Re: Avoiding surrogate keys

Thom Brown <thombrown@xxxxxxxxx> · Wed, 21 Apr 2010 20:30:44 +0100

On 21 April 2010 20:18, Merlin Moncure <mmoncure@xxxxxxxxx> wrote:

On Wed, Apr 21, 2010 at 3:01 PM, Thom Brown <thombrown@xxxxxxxxx> wrote:

> I think I know what I plan to do, but want to throw this out there to see if

> there are differing points of view.

> I have a mailing list table, and 2 of the columns contain values which have

> to be from a list.  These are country and status.  There are 237 possible

> countries and 3 possible statuses.  Now I know some people would assign a

> sequence ID (surrogate key) to the country and status values, and have them

> looked up in separate tables to get the textual value, but I think I'll

> still have those tables, just without an ID column, so 1 column for both the

> countries and statuses tables.  This means storing the proper value in the

> main table.

> So instead of

> name, email, country, status

> 'mr smith', 'emailaddress@xxxxxxxxxxx', 44, 2

> 'mrs jones', 'me@xxxxxxxxxxxxxxxx', 21, 1

> I'd have

> name, email, country, status

> 'mr smith', 'emailaddress@xxxxxxxxxxx', 'China', 'Registered'

> 'mrs jones', 'me@xxxxxxxxxxxxxxxx', 'Belgium', 'Unconfirmed'

> The values of course would be constrained by foreign key lookup to their

> associated tables.

> Are there any serious downsides to this?  If so, what would you recommend?

Natural keys:

*) force formal relationships into your key design (this is good)
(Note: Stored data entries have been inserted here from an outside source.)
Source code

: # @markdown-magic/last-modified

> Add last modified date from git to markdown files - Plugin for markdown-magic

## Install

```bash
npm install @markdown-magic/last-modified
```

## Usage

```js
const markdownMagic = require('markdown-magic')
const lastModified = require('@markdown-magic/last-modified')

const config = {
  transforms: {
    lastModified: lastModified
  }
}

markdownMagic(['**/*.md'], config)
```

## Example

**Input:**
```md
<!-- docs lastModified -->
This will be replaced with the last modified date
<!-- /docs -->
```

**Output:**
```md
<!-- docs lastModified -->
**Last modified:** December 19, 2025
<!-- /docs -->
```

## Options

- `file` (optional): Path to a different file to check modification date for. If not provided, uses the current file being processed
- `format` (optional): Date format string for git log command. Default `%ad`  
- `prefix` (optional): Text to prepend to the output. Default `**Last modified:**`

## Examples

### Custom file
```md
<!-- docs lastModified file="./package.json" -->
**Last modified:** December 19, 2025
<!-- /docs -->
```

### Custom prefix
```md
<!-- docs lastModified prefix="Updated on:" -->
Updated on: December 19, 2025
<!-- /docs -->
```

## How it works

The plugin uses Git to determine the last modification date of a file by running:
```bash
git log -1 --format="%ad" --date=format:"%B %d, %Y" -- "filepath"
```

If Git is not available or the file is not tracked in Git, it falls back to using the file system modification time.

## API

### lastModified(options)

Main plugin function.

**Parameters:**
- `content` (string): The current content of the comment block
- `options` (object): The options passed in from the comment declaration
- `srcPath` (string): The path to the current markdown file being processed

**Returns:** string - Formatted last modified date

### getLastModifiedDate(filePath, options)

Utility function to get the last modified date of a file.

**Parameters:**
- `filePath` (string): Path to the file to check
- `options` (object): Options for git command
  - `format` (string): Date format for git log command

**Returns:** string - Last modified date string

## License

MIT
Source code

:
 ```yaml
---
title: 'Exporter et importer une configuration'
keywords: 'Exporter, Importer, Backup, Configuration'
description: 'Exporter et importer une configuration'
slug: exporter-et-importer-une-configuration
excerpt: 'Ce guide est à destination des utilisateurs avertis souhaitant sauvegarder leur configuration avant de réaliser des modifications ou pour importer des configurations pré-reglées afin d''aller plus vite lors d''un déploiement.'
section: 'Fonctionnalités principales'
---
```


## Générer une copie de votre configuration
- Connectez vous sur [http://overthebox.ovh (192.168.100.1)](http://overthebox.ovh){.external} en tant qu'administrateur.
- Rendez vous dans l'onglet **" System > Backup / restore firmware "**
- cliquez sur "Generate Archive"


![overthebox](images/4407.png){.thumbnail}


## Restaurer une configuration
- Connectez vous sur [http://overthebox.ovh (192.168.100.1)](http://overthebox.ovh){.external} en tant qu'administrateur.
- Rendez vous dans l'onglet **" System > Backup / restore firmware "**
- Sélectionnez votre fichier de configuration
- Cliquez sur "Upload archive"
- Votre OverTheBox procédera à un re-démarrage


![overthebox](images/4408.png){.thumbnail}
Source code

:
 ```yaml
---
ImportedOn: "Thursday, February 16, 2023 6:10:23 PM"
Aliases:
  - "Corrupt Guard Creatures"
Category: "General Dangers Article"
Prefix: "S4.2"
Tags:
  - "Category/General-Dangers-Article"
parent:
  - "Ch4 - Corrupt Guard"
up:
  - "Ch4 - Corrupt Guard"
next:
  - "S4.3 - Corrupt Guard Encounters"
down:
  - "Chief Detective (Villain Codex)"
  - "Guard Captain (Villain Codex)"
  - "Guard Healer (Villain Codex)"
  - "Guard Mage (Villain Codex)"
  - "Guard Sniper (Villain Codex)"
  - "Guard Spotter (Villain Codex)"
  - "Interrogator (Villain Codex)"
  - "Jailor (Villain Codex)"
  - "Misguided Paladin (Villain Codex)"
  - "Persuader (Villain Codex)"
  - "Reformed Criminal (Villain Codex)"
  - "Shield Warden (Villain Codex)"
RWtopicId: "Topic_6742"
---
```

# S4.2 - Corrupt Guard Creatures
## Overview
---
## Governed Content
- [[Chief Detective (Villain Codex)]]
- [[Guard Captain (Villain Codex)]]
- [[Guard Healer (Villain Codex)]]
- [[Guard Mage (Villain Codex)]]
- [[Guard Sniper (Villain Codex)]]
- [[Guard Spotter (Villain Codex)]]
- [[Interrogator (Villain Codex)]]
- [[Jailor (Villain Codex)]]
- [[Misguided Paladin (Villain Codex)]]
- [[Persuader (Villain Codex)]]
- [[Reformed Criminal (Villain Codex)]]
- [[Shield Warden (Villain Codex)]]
*) Make your database MUCH easier to follow, browse, and understand

*) in particular cases allow you to skip joins

*) will make your indexes fatter (this is not good)

*) can be a pain if your keys are updated frequently

*) can be a major pain if your key changes in structure (adds a field,

or changes in type)

Surrogate keys:

*) Give you faster joins, but more of them (this is a win/loss

depending on circumstances)

*) Tend to encourage lazy/poor designs, since you hide relationships

behind a value

*) Make the tables more difficult to browse and understand

*) Make updates to keys/key structure trivial

I personally use natural keys when I can and surrogates when I have

to.  When I do use a surrogate, I tend to still define the natural key

as primary and simply make a alternate 'unique' constraint for the

surrogate.

merlin

Thanks for the comments guys.  I'm now pretty sure using natural keys is the right approach.  Neither list will ever change type, and if they change, it'll be quite infrequent.  Index size shouldn't really be a problem since we're realistically talking thousands of rows.

What I hate about surrogate keys is having to keep looking stuff up:

INSERT INTO stuff (col_a, col_b)
SELECT 'my_value', table_b.id

FROM table_b
WHERE table_b.real_value = 'PostgreSQL';

As opposed to:

INSERT INTO stuff (col_a, col_b) VALUES ('my_value', 'PostgreSQL');

Just making sure I don't fall into the surrogate key abuse trap. :)

Thom